Her body composition check at the gym shows her muscle mass has increased, progress that reflects her simple goal: staying strong enough to live independently.
“We’re all trying to stay in our homes,” she said. “We want to stay healthy and be able to take care of ourselves.”
The oldest member of the class at 82, moves steadily through her deadlifts. When she finishes her third 75-pound rep, a classmate cheers, “Elizabeth is super strong!” She beams as she sets the bar down.
“What a difference it makes in your everyday activities,” she said. “It is challenging — but so much fun.”
Owner Josh Thorn thinks the class points to something bigger happening on the island. “Maybe Vashon will turn into a blue zone, where there’s a high population of people over 100, living great lives,” he said.
The legends are the first elder class Vashon Strong has offered, and the bond among participants is unusually deep — something Thorn says matters, given how common isolation is for this age group.
After their final exercise — a wall sit — the legends gather their things and head out into the cold, talking as they go.
The studio briefly falls quiet before the next class arrives, the morning’s work still evident in the space where islanders continue to build strength.

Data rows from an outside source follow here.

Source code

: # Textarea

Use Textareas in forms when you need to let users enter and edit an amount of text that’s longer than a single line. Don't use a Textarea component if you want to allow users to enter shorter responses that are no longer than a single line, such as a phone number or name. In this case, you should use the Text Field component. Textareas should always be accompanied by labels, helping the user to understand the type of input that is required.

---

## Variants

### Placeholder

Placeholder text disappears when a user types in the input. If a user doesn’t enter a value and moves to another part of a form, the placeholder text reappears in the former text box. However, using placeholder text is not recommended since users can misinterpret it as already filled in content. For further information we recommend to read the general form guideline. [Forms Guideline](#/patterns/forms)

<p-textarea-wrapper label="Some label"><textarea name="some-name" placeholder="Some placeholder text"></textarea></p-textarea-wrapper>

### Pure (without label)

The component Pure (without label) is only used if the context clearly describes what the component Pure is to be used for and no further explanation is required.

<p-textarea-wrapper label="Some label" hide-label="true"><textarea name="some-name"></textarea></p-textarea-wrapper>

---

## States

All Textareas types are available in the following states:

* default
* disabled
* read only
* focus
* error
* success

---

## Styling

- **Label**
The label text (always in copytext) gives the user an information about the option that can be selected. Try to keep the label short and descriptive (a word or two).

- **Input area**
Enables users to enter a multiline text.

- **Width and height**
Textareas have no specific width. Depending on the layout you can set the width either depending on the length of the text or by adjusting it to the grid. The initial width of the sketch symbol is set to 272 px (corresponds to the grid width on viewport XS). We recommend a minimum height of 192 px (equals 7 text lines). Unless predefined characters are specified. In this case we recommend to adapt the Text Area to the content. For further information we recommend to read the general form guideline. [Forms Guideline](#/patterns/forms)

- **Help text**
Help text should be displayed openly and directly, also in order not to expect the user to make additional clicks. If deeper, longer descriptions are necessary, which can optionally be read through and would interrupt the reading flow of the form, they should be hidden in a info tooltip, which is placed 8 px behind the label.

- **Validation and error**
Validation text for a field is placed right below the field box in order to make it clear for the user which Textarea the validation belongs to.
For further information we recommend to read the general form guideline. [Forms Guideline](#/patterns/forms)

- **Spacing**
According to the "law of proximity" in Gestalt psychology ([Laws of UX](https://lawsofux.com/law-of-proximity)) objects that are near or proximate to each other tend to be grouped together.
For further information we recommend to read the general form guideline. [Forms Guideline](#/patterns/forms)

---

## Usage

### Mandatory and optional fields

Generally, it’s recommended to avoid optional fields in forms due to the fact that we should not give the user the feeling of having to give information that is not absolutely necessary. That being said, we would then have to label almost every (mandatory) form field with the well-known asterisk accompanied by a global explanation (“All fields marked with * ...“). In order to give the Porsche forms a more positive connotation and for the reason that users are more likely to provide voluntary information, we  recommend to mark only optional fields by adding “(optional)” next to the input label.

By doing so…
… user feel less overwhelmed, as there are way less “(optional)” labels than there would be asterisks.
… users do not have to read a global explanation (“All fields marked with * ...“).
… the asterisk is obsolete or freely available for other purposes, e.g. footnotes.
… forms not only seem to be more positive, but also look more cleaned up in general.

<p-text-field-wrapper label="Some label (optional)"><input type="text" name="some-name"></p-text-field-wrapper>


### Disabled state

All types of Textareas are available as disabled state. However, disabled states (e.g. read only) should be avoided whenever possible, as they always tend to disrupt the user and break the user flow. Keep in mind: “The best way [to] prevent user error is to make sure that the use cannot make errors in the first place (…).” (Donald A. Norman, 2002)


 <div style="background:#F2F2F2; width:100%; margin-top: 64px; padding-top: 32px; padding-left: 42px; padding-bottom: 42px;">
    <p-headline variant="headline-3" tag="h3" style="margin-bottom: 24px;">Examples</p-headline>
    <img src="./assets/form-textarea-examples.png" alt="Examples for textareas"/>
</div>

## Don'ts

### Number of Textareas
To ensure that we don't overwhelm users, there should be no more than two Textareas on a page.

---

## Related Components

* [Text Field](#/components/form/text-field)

For more information about Vashon Strong classes, visit vashonstrong.com.
Editor’s note: The median age on Vashon is 51.7, and about one-third of residents are 65 or older, according to 2020 census data. Staying active, and connected, is woven into daily life here.
This is the second edition of a recurring column that spotlights islanders who defy expectations of age and live with creativity, vitality and purpose.